> [The input]

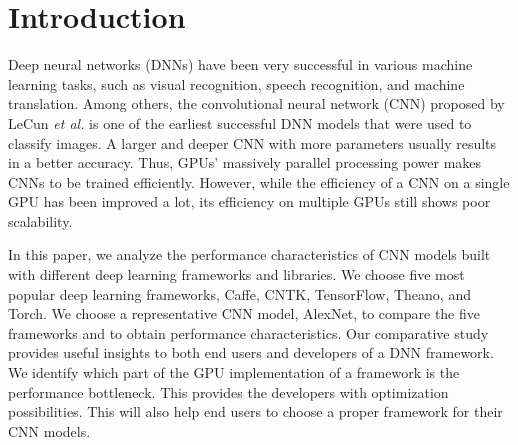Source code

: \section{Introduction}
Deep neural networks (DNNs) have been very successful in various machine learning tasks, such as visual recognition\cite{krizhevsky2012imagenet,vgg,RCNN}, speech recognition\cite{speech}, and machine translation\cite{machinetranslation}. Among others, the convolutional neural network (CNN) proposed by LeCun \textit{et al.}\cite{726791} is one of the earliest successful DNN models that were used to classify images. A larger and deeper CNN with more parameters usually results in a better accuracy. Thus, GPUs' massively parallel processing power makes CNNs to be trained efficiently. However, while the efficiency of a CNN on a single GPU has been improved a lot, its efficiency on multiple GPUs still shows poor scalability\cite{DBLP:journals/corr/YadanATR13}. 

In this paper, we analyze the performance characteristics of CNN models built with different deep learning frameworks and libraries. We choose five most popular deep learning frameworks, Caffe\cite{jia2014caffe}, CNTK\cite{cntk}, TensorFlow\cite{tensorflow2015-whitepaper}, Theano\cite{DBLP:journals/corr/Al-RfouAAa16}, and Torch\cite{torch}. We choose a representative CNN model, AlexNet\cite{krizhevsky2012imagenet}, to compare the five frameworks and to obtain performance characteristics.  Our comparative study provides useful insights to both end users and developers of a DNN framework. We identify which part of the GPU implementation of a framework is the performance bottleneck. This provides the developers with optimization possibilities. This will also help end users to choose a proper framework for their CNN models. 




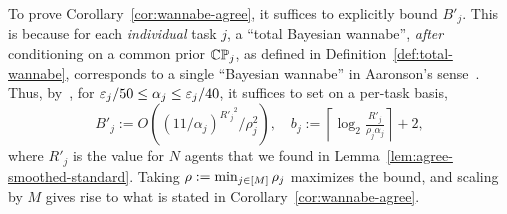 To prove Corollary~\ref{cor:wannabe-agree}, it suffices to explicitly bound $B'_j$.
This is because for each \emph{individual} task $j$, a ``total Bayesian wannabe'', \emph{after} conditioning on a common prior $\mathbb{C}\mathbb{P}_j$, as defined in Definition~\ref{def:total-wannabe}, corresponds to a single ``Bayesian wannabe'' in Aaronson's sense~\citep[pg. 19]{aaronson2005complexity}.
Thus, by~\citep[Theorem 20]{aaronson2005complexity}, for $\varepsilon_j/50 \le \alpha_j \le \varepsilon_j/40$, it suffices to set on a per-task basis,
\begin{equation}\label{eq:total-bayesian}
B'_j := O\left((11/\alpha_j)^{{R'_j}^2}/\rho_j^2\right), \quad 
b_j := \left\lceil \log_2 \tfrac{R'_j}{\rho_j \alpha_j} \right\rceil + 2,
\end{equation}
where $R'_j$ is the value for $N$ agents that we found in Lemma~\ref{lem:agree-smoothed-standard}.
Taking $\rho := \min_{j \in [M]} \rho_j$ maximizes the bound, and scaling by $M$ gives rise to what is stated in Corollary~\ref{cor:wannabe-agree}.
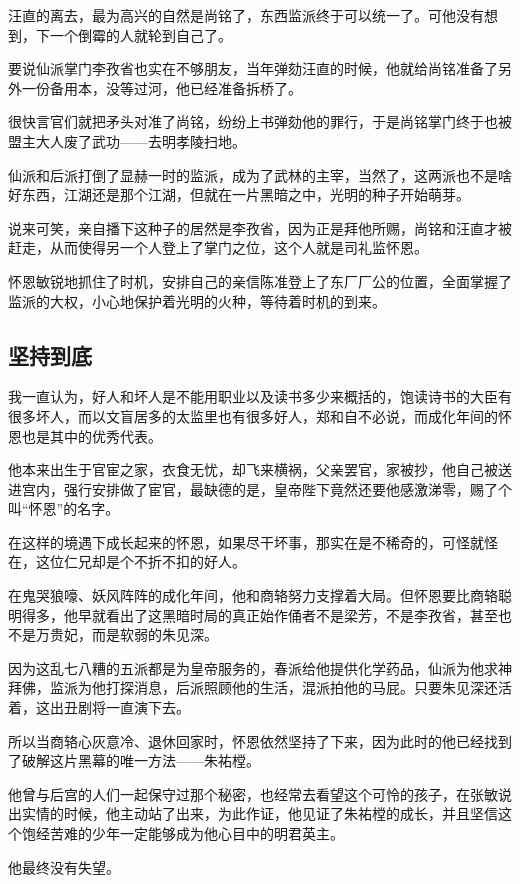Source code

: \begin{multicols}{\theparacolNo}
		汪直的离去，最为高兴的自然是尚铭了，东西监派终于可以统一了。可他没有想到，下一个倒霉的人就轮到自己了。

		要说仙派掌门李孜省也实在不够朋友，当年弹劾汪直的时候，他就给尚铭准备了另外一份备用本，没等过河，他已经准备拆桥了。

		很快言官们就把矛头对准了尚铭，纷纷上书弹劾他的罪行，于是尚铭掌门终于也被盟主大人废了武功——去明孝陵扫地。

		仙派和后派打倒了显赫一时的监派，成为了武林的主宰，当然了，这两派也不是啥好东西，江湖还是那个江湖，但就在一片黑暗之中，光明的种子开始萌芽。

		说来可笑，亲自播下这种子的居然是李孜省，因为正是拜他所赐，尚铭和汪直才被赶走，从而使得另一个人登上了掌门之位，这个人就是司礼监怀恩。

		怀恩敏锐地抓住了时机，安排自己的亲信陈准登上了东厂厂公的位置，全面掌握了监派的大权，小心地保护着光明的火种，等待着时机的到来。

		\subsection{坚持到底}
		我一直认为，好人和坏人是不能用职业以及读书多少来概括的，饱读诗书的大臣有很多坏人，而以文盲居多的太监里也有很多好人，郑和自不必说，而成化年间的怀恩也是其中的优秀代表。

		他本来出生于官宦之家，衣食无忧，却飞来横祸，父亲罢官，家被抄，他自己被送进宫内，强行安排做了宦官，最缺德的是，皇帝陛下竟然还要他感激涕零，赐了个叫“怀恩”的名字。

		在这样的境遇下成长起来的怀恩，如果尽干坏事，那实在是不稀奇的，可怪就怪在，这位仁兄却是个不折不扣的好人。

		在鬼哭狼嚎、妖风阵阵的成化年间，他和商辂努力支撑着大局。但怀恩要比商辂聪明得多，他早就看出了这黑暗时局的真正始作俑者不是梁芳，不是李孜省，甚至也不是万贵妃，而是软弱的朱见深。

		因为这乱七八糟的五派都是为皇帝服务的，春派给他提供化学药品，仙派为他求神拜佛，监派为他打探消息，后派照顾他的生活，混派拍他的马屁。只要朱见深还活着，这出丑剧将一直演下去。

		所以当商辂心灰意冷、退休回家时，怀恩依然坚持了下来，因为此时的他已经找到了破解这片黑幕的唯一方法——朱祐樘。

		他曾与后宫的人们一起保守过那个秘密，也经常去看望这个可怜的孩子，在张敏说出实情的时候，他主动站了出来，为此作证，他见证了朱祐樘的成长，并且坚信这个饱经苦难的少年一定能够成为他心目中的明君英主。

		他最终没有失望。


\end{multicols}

> [What is needed] Keep the pictures out of your copy, and repeat every entry above exactly.

> [Written solution]
Source code

: \section{Introduction}
Deep neural networks (DNNs) have been very successful in various machine learning tasks, such as visual recognition\cite{krizhevsky2012imagenet,vgg,RCNN}, speech recognition\cite{speech}, and machine translation\cite{machinetranslation}. Among others, the convolutional neural network (CNN) proposed by LeCun \textit{et al.}\cite{726791} is one of the earliest successful DNN models that were used to classify images. A larger and deeper CNN with more parameters usually results in a better accuracy. Thus, GPUs' massively parallel processing power makes CNNs to be trained efficiently. However, while the efficiency of a CNN on a single GPU has been improved a lot, its efficiency on multiple GPUs still shows poor scalability\cite{DBLP:journals/corr/YadanATR13}. 

In this paper, we analyze the performance characteristics of CNN models built with different deep learning frameworks and libraries. We choose five most popular deep learning frameworks, Caffe\cite{jia2014caffe}, CNTK\cite{cntk}, TensorFlow\cite{tensorflow2015-whitepaper}, Theano\cite{DBLP:journals/corr/Al-RfouAAa16}, and Torch\cite{torch}. We choose a representative CNN model, AlexNet\cite{krizhevsky2012imagenet}, to compare the five frameworks and to obtain performance characteristics.  Our comparative study provides useful insights to both end users and developers of a DNN framework. We identify which part of the GPU implementation of a framework is the performance bottleneck. This provides the developers with optimization possibilities. This will also help end users to choose a proper framework for their CNN models. 




 To prove Corollary~\ref{cor:wannabe-agree}, it suffices to explicitly bound $B'_j$.
This is because for each \emph{individual} task $j$, a ``total Bayesian wannabe'', \emph{after} conditioning on a common prior $\mathbb{C}\mathbb{P}_j$, as defined in Definition~\ref{def:total-wannabe}, corresponds to a single ``Bayesian wannabe'' in Aaronson's sense~\citep[pg. 19]{aaronson2005complexity}.
Thus, by~\citep[Theorem 20]{aaronson2005complexity}, for $\varepsilon_j/50 \le \alpha_j \le \varepsilon_j/40$, it suffices to set on a per-task basis,
\begin{equation}\label{eq:total-bayesian}
B'_j := O\left((11/\alpha_j)^{{R'_j}^2}/\rho_j^2\right), \quad 
b_j := \left\lceil \log_2 \tfrac{R'_j}{\rho_j \alpha_j} \right\rceil + 2,
\end{equation}
where $R'_j$ is the value for $N$ agents that we found in Lemma~\ref{lem:agree-smoothed-standard}.
Taking $\rho := \min_{j \in [M]} \rho_j$ maximizes the bound, and scaling by $M$ gives rise to what is stated in Corollary~\ref{cor:wannabe-agree}.
Source code

: \begin{multicols}{\theparacolNo}
		汪直的离去，最为高兴的自然是尚铭了，东西监派终于可以统一了。可他没有想到，下一个倒霉的人就轮到自己了。

		要说仙派掌门李孜省也实在不够朋友，当年弹劾汪直的时候，他就给尚铭准备了另外一份备用本，没等过河，他已经准备拆桥了。

		很快言官们就把矛头对准了尚铭，纷纷上书弹劾他的罪行，于是尚铭掌门终于也被盟主大人废了武功——去明孝陵扫地。

		仙派和后派打倒了显赫一时的监派，成为了武林的主宰，当然了，这两派也不是啥好东西，江湖还是那个江湖，但就在一片黑暗之中，光明的种子开始萌芽。

		说来可笑，亲自播下这种子的居然是李孜省，因为正是拜他所赐，尚铭和汪直才被赶走，从而使得另一个人登上了掌门之位，这个人就是司礼监怀恩。

		怀恩敏锐地抓住了时机，安排自己的亲信陈准登上了东厂厂公的位置，全面掌握了监派的大权，小心地保护着光明的火种，等待着时机的到来。

		\subsection{坚持到底}
		我一直认为，好人和坏人是不能用职业以及读书多少来概括的，饱读诗书的大臣有很多坏人，而以文盲居多的太监里也有很多好人，郑和自不必说，而成化年间的怀恩也是其中的优秀代表。

		他本来出生于官宦之家，衣食无忧，却飞来横祸，父亲罢官，家被抄，他自己被送进宫内，强行安排做了宦官，最缺德的是，皇帝陛下竟然还要他感激涕零，赐了个叫“怀恩”的名字。

		在这样的境遇下成长起来的怀恩，如果尽干坏事，那实在是不稀奇的，可怪就怪在，这位仁兄却是个不折不扣的好人。

		在鬼哭狼嚎、妖风阵阵的成化年间，他和商辂努力支撑着大局。但怀恩要比商辂聪明得多，他早就看出了这黑暗时局的真正始作俑者不是梁芳，不是李孜省，甚至也不是万贵妃，而是软弱的朱见深。

		因为这乱七八糟的五派都是为皇帝服务的，春派给他提供化学药品，仙派为他求神拜佛，监派为他打探消息，后派照顾他的生活，混派拍他的马屁。只要朱见深还活着，这出丑剧将一直演下去。

		所以当商辂心灰意冷、退休回家时，怀恩依然坚持了下来，因为此时的他已经找到了破解这片黑幕的唯一方法——朱祐樘。

		他曾与后宫的人们一起保守过那个秘密，也经常去看望这个可怜的孩子，在张敏说出实情的时候，他主动站了出来，为此作证，他见证了朱祐樘的成长，并且坚信这个饱经苦难的少年一定能够成为他心目中的明君英主。

		他最终没有失望。


\end{multicols}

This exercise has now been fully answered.